Task directions
All entries, exactly as written, should be output again.

++++++

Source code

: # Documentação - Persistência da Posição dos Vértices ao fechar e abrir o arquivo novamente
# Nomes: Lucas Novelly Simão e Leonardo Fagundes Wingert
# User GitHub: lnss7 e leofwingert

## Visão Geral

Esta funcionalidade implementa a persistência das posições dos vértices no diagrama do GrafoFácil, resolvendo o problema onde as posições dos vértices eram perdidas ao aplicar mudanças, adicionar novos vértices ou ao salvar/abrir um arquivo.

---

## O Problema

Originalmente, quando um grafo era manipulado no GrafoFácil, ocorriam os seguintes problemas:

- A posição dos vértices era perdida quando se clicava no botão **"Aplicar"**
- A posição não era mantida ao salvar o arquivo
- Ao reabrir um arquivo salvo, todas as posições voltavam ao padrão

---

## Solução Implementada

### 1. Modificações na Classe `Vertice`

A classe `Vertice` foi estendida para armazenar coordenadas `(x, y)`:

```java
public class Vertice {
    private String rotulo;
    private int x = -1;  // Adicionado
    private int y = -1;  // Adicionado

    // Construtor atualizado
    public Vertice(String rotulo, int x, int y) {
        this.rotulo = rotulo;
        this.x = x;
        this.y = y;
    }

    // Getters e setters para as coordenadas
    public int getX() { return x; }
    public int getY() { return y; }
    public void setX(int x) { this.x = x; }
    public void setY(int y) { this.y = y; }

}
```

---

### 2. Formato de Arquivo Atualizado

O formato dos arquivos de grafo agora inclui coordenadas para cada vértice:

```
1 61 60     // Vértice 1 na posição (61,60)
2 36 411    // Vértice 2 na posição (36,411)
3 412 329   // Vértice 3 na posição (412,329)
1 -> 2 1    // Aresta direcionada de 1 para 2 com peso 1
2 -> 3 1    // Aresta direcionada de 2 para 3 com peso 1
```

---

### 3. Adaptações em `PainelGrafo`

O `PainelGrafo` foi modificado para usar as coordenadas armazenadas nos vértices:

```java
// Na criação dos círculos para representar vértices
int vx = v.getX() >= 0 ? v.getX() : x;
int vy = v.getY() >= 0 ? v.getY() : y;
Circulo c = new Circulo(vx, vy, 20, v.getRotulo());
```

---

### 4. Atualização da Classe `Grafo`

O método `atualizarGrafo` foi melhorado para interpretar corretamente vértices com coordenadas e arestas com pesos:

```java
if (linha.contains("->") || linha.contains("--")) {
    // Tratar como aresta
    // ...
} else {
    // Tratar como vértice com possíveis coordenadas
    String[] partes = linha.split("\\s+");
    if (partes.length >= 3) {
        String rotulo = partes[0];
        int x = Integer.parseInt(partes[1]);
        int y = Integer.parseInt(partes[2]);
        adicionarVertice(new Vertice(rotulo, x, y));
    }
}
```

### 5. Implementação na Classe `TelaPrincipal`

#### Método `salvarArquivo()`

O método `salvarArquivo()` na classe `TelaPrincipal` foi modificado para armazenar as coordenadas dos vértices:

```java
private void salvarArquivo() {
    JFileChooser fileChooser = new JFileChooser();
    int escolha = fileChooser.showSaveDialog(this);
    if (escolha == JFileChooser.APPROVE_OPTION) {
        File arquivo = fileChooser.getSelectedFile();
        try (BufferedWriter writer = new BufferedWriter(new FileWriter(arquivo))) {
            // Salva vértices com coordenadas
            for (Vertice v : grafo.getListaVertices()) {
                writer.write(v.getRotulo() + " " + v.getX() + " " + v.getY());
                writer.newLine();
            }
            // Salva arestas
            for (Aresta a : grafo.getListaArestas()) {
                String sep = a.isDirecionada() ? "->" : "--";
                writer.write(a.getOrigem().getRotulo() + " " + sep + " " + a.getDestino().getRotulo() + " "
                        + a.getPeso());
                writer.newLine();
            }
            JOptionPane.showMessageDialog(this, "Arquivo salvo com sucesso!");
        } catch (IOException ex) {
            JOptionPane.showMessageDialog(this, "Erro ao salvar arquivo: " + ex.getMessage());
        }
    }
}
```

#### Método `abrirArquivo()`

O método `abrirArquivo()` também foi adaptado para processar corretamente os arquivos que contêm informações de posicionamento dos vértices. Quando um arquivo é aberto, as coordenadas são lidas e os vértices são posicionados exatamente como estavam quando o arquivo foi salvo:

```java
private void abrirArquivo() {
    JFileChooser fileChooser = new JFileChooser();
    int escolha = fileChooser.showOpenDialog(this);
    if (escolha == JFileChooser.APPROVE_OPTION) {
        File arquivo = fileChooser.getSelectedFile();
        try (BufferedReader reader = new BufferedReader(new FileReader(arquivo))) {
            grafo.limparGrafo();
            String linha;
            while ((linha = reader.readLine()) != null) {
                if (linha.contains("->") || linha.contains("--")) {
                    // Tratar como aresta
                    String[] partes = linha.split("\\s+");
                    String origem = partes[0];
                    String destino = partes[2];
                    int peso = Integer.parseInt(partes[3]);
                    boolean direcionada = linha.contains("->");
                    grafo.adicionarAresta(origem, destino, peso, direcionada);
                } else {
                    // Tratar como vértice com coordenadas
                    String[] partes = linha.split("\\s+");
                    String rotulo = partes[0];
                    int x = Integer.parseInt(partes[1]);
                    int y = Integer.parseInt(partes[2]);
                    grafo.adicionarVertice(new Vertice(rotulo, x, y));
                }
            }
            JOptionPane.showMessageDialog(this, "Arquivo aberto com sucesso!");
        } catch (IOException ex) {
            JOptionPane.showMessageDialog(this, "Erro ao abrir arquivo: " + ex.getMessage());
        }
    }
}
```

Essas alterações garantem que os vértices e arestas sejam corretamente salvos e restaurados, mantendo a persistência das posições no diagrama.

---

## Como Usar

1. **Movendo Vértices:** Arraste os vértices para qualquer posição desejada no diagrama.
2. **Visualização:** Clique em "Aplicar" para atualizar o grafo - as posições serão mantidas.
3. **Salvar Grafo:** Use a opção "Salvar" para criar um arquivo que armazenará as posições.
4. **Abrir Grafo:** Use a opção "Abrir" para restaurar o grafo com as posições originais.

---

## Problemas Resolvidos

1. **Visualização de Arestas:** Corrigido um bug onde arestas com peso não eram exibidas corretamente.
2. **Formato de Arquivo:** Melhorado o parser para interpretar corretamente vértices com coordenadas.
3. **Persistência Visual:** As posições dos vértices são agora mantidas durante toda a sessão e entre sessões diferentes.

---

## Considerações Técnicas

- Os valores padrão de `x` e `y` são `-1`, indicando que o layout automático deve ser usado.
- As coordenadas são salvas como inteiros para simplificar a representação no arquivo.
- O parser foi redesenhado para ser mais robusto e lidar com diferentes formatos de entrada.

++++++

Answer box
Source code

: # Documentação - Persistência da Posição dos Vértices ao fechar e abrir o arquivo novamente
# Nomes: Lucas Novelly Simão e Leonardo Fagundes Wingert
# User GitHub: lnss7 e leofwingert

## Visão Geral

Esta funcionalidade implementa a persistência das posições dos vértices no diagrama do GrafoFácil, resolvendo o problema onde as posições dos vértices eram perdidas ao aplicar mudanças, adicionar novos vértices ou ao salvar/abrir um arquivo.

---

## O Problema

Originalmente, quando um grafo era manipulado no GrafoFácil, ocorriam os seguintes problemas:

- A posição dos vértices era perdida quando se clicava no botão **"Aplicar"**
- A posição não era mantida ao salvar o arquivo
- Ao reabrir um arquivo salvo, todas as posições voltavam ao padrão

---

## Solução Implementada

### 1. Modificações na Classe `Vertice`

A classe `Vertice` foi estendida para armazenar coordenadas `(x, y)`:

```java
public class Vertice {
    private String rotulo;
    private int x = -1;  // Adicionado
    private int y = -1;  // Adicionado

    // Construtor atualizado
    public Vertice(String rotulo, int x, int y) {
        this.rotulo = rotulo;
        this.x = x;
        this.y = y;
    }

    // Getters e setters para as coordenadas
    public int getX() { return x; }
    public int getY() { return y; }
    public void setX(int x) { this.x = x; }
    public void setY(int y) { this.y = y; }

}
```

---

### 2. Formato de Arquivo Atualizado

O formato dos arquivos de grafo agora inclui coordenadas para cada vértice:

```
1 61 60     // Vértice 1 na posição (61,60)
2 36 411    // Vértice 2 na posição (36,411)
3 412 329   // Vértice 3 na posição (412,329)
1 -> 2 1    // Aresta direcionada de 1 para 2 com peso 1
2 -> 3 1    // Aresta direcionada de 2 para 3 com peso 1
```

---

### 3. Adaptações em `PainelGrafo`

O `PainelGrafo` foi modificado para usar as coordenadas armazenadas nos vértices:

```java
// Na criação dos círculos para representar vértices
int vx = v.getX() >= 0 ? v.getX() : x;
int vy = v.getY() >= 0 ? v.getY() : y;
Circulo c = new Circulo(vx, vy, 20, v.getRotulo());
```

---

### 4. Atualização da Classe `Grafo`

O método `atualizarGrafo` foi melhorado para interpretar corretamente vértices com coordenadas e arestas com pesos:

```java
if (linha.contains("->") || linha.contains("--")) {
    // Tratar como aresta
    // ...
} else {
    // Tratar como vértice com possíveis coordenadas
    String[] partes = linha.split("\\s+");
    if (partes.length >= 3) {
        String rotulo = partes[0];
        int x = Integer.parseInt(partes[1]);
        int y = Integer.parseInt(partes[2]);
        adicionarVertice(new Vertice(rotulo, x, y));
    }
}
```

### 5. Implementação na Classe `TelaPrincipal`

#### Método `salvarArquivo()`

O método `salvarArquivo()` na classe `TelaPrincipal` foi modificado para armazenar as coordenadas dos vértices:

```java
private void salvarArquivo() {
    JFileChooser fileChooser = new JFileChooser();
    int escolha = fileChooser.showSaveDialog(this);
    if (escolha == JFileChooser.APPROVE_OPTION) {
        File arquivo = fileChooser.getSelectedFile();
        try (BufferedWriter writer = new BufferedWriter(new FileWriter(arquivo))) {
            // Salva vértices com coordenadas
            for (Vertice v : grafo.getListaVertices()) {
                writer.write(v.getRotulo() + " " + v.getX() + " " + v.getY());
                writer.newLine();
            }
            // Salva arestas
            for (Aresta a : grafo.getListaArestas()) {
                String sep = a.isDirecionada() ? "->" : "--";
                writer.write(a.getOrigem().getRotulo() + " " + sep + " " + a.getDestino().getRotulo() + " "
                        + a.getPeso());
                writer.newLine();
            }
            JOptionPane.showMessageDialog(this, "Arquivo salvo com sucesso!");
        } catch (IOException ex) {
            JOptionPane.showMessageDialog(this, "Erro ao salvar arquivo: " + ex.getMessage());
        }
    }
}
```

#### Método `abrirArquivo()`

O método `abrirArquivo()` também foi adaptado para processar corretamente os arquivos que contêm informações de posicionamento dos vértices. Quando um arquivo é aberto, as coordenadas são lidas e os vértices são posicionados exatamente como estavam quando o arquivo foi salvo:

```java
private void abrirArquivo() {
    JFileChooser fileChooser = new JFileChooser();
    int escolha = fileChooser.showOpenDialog(this);
    if (escolha == JFileChooser.APPROVE_OPTION) {
        File arquivo = fileChooser.getSelectedFile();
        try (BufferedReader reader = new BufferedReader(new FileReader(arquivo))) {
            grafo.limparGrafo();
            String linha;
            while ((linha = reader.readLine()) != null) {
                if (linha.contains("->") || linha.contains("--")) {
                    // Tratar como aresta
                    String[] partes = linha.split("\\s+");
                    String origem = partes[0];
                    String destino = partes[2];
                    int peso = Integer.parseInt(partes[3]);
                    boolean direcionada = linha.contains("->");
                    grafo.adicionarAresta(origem, destino, peso, direcionada);
                } else {
                    // Tratar como vértice com coordenadas
                    String[] partes = linha.split("\\s+");
                    String rotulo = partes[0];
                    int x = Integer.parseInt(partes[1]);
                    int y = Integer.parseInt(partes[2]);
                    grafo.adicionarVertice(new Vertice(rotulo, x, y));
                }
            }
            JOptionPane.showMessageDialog(this, "Arquivo aberto com sucesso!");
        } catch (IOException ex) {
            JOptionPane.showMessageDialog(this, "Erro ao abrir arquivo: " + ex.getMessage());
        }
    }
}
```

Essas alterações garantem que os vértices e arestas sejam corretamente salvos e restaurados, mantendo a persistência das posições no diagrama.

---

## Como Usar

1. **Movendo Vértices:** Arraste os vértices para qualquer posição desejada no diagrama.
2. **Visualização:** Clique em "Aplicar" para atualizar o grafo - as posições serão mantidas.
3. **Salvar Grafo:** Use a opção "Salvar" para criar um arquivo que armazenará as posições.
4. **Abrir Grafo:** Use a opção "Abrir" para restaurar o grafo com as posições originais.

---

## Problemas Resolvidos

1. **Visualização de Arestas:** Corrigido um bug onde arestas com peso não eram exibidas corretamente.
2. **Formato de Arquivo:** Melhorado o parser para interpretar corretamente vértices com coordenadas.
3. **Persistência Visual:** As posições dos vértices são agora mantidas durante toda a sessão e entre sessões diferentes.

---

## Considerações Técnicas

- Os valores padrão de `x` e `y` são `-1`, indicando que o layout automático deve ser usado.
- As coordenadas são salvas como inteiros para simplificar a representação no arquivo.
- O parser foi redesenhado para ser mais robusto e lidar com diferentes formatos de entrada.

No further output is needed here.